I downloaded this paper from IEEEXplore and the only place where the authors mention range reduction for the sin function is on page 264, first column, where they say:
"The trigonometric functions reduce the domain of theta in [-2^63,2^63] to a range of (-pi/4,pi/4) by subtracting integer multiples of pi/2 from the input operand. Pi/2 is represented with up to about 256 bits depending on how much precision is required. The multiple precision arithmethc made handling such a precise value of pi straight forward and efficient."
I don't see anything new here. What they have done is to use an approximation to pi/2 with a large number of significant bits up to a maximum of 256 bits.

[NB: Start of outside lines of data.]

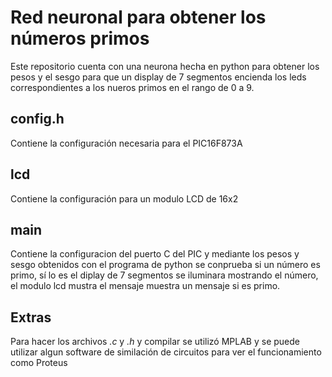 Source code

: # Red neuronal para obtener los números primos

Este repositorio cuenta con una neurona hecha en python para obtener los pesos y el sesgo 
para que un display de 7 segmentos encienda los leds correspondientes a los nueros primos 
en el rango de 0 a 9.

## config.h
Contiene la configuración necesaria para el PIC16F873A

## lcd
Contiene la configuración para un modulo LCD de 16x2

## main
Contiene la configuracion del puerto C del PIC y mediante los pesos y sesgo obtenidos con el programa de python 
se conprueba si un número es primo, sí lo es el diplay de 7 segmentos se iluminara mostrando el número, el modulo
lcd mustra el mensaje muestra un mensaje si es primo.

## Extras
Para hacer los archivos *.c* y *.h* y compilar se utilizó MPLAB y se puede utilizar algun software de similación de
circuitos para ver el funcionamiento como Proteus
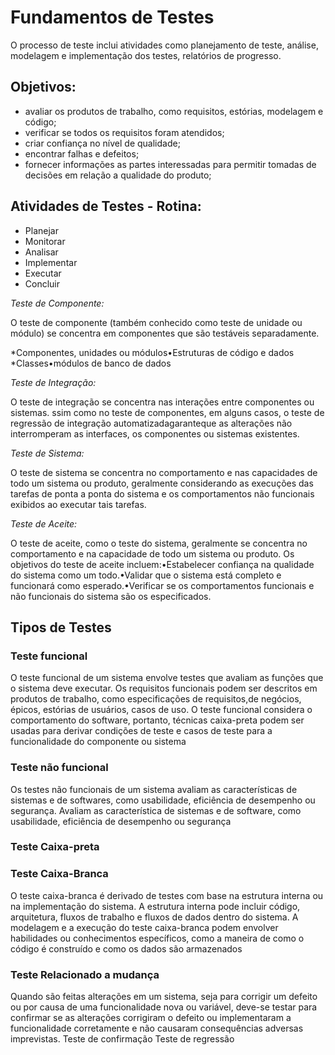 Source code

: # Fundamentos de Testes

O processo de teste inclui atividades como planejamento de teste, análise, modelagem e implementação dos 
testes, relatórios de progresso.

## Objetivos:
* avaliar os produtos de trabalho, como requisitos, estórias, modelagem e código;
* verificar se todos os requisitos foram atendidos;
* criar confiança no nível de qualidade;
* encontrar falhas e defeitos;
* fornecer informações as partes interessadas para permitir tomadas de decisões em relação a qualidade do produto;

 ## Atividades de Testes - Rotina:

 * Planejar
 * Monitorar
 * Analisar
 * Implementar
 * Executar
 * Concluir

 *Teste de Componente:*

 O teste de componente (também conhecido como teste de unidade ou módulo) se concentra em componentes que são testáveis separadamente.

*Componentes, unidades ou módulos•Estruturas de código e dados
*Classes•módulos de banco de dados

*Teste de Integração:*

O teste de integração se concentra nas interações entre componentes ou sistemas. ssim como no teste de componentes, em alguns casos, o teste de regressão de integração automatizadagaranteque as alterações não interromperam as interfaces, os componentes ou sistemas existentes.

*Teste de Sistema:*

O teste de sistema se concentra no comportamento e nas capacidades de todo um sistema ou produto, geralmente considerando as execuções das tarefas de ponta a ponta do sistema e os comportamentos não funcionais exibidos ao executar tais tarefas. 

*Teste de Aceite:*

O teste de aceite, como o teste do sistema, geralmente se concentra no comportamento e na capacidade de todo um sistema ou produto. Os objetivos do teste de aceite incluem:•Estabelecer confiança na qualidade do sistema como um todo.•Validar que o sistema está completo e funcionará como esperado.•Verificar se os comportamentos funcionais e não funcionais do sistema são os especificados.

## Tipos de Testes 

### Teste funcional
O teste funcional de um sistema envolve testes que avaliam as funções que o sistema deve executar. Os requisitos funcionais podem ser descritos em produtos de trabalho, como especificações de requisitos,de negócios, épicos, estórias de usuários, casos de uso. 
O teste funcional considera o comportamento do software, portanto, técnicas caixa-preta podem ser usadas para derivar condições de teste e casos de teste para a funcionalidade do componente ou sistema

### Teste não funcional
Os  testes  não  funcionais  de  um  sistema  avaliam as características  de  sistemas  e de softwares,  como usabilidade,  eficiência  de  desempenho  ou  segurança.
Avaliam as característica de sistemas e de software, como usabilidade, eficiência de desempenho ou segurança

### Teste Caixa-preta

### Teste Caixa-Branca
O teste caixa-branca é derivado de testes com base na estrutura interna ou na implementação do sistema. A estrutura interna pode incluir código, arquitetura, fluxos de trabalho e fluxos de dados dentro do sistema.
A modelagem e a execução do teste caixa-branca podem envolver habilidades ou conhecimentos específicos, como a maneira de como o código é construído e como os dados são armazenados

### Teste Relacionado a mudança
Quando são feitas alterações em um sistema, seja para corrigir um defeito ou por causa de uma funcionalidade nova ou variável, deve-se testar para confirmar se as alterações corrigiram o defeito ou implementaram a funcionalidade corretamente e não causaram consequências adversas imprevistas.
Teste de confirmação
Teste de regressão    

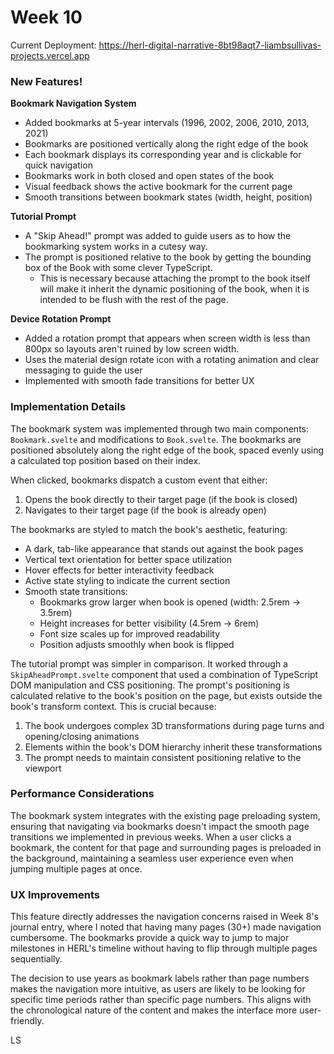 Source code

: # Week 10

Current Deployment: https://herl-digital-narrative-8bt98aqt7-liambsullivas-projects.vercel.app

### New Features!

**Bookmark Navigation System**

- Added bookmarks at 5-year intervals (1996, 2002, 2006, 2010, 2013, 2021)
- Bookmarks are positioned vertically along the right edge of the book
- Each bookmark displays its corresponding year and is clickable for quick navigation
- Bookmarks work in both closed and open states of the book
- Visual feedback shows the active bookmark for the current page
- Smooth transitions between bookmark states (width, height, position)

**Tutorial Prompt**

- A "Skip Ahead!" prompt was added to guide users as to how the bookmarking system works in a cutesy way.
- The prompt is positioned relative to the book by getting the bounding box of the Book with some clever TypeScript.
  - This is necessary because attaching the prompt to the book itself will make it inherit the dynamic positioning of the book, when it is intended to be flush with the rest of the page.

**Device Rotation Prompt**

- Added a rotation prompt that appears when screen width is less than 800px so layouts aren't ruined by low screen width.
- Uses the material design rotate icon with a rotating animation and clear messaging to guide the user
- Implemented with smooth fade transitions for better UX

### Implementation Details

The bookmark system was implemented through two main components: `Bookmark.svelte` and modifications to `Book.svelte`. The bookmarks are positioned absolutely along the right edge of the book, spaced evenly using a calculated top position based on their index.

When clicked, bookmarks dispatch a custom event that either:

1. Opens the book directly to their target page (if the book is closed)
2. Navigates to their target page (if the book is already open)

The bookmarks are styled to match the book's aesthetic, featuring:

- A dark, tab-like appearance that stands out against the book pages
- Vertical text orientation for better space utilization
- Hover effects for better interactivity feedback
- Active state styling to indicate the current section
- Smooth state transitions:
  - Bookmarks grow larger when book is opened (width: 2.5rem → 3.5rem)
  - Height increases for better visibility (4.5rem → 6rem)
  - Font size scales up for improved readability
  - Position adjusts smoothly when book is flipped

The tutorial prompt was simpler in comparison. It worked through a `SkipAheadPrompt.svelte` component that used a combination of TypeScript DOM manipulation and CSS positioning. The prompt's positioning is calculated relative to the book's position on the page, but exists outside the book's transform context. This is crucial because:

1. The book undergoes complex 3D transformations during page turns and opening/closing animations
2. Elements within the book's DOM hierarchy inherit these transformations
3. The prompt needs to maintain consistent positioning relative to the viewport

### Performance Considerations

The bookmark system integrates with the existing page preloading system, ensuring that navigating via bookmarks doesn't impact the smooth page transitions we implemented in previous weeks. When a user clicks a bookmark, the content for that page and surrounding pages is preloaded in the background, maintaining a seamless user experience even when jumping multiple pages at once.

### UX Improvements

This feature directly addresses the navigation concerns raised in Week 8's journal entry, where I noted that having many pages (30+) made navigation cumbersome. The bookmarks provide a quick way to jump to major milestones in HERL's timeline without having to flip through multiple pages sequentially.

The decision to use years as bookmark labels rather than page numbers makes the navigation more intuitive, as users are likely to be looking for specific time periods rather than specific page numbers. This aligns with the chronological nature of the content and makes the interface more user-friendly.

LS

The Saturn processor based HP machines use a 31 decimal digit range reduction constant. Since these return 12 digit results, the largest input argument to the SIN function for which we ought to expect correct 12 digit results is about 10^(31-12). On my HP50, SIN(1E20) (in radian mode, or course) returns a result that is correct to 12 digits.
The K5 SIN function presumably can return a double precision result (53 bit significand) to the user. If a 256 bit range reduction constant is used, then the SIN function with input arguments as large as 2^(256-53) = 2^203 (about 1.286E61) should return full accuracy on the K5. It would be interesting to see how the K5 SIN function performs when given a substantially larger argument, say 1E90.
This paper was published in 1995, so when Joe Darcy says "The fix for this problem was figured out quite a long time ago." apparently he doesn't realize that the "fix" (as described in this paper anyway) was figured out even longer before 1995. Maybe he meant to refer to some other paper describing a truly new technique.
He said "Since the period of sin/cos is pi and pi is transcendental, this amounts to having to compute a remainder from the division by a transcendental number, which is non-obvious. A few years after the x87 was designed, people figured out how to do this division as if by an exact value of pi."
Non-obvious to whom? Certain other people figured it out no later than the early 80's (actually, I'm sure it was done well before that). Maybe he should have used HP calculators. The HP71 did this sort of thing (extended precision range reduction constant) in 1983.
I haven't obtained the ACM SIGNUM paper, but the abstract doesn't suggest that anything other than "reduction by division" (with a large range reduction constant) is being done. Multiple precision division is required, of course, and maybe the mechanics of doing that is the substance of this paper.
Were Payne and Hanek really the first to describe how to do it correctly? I wonder.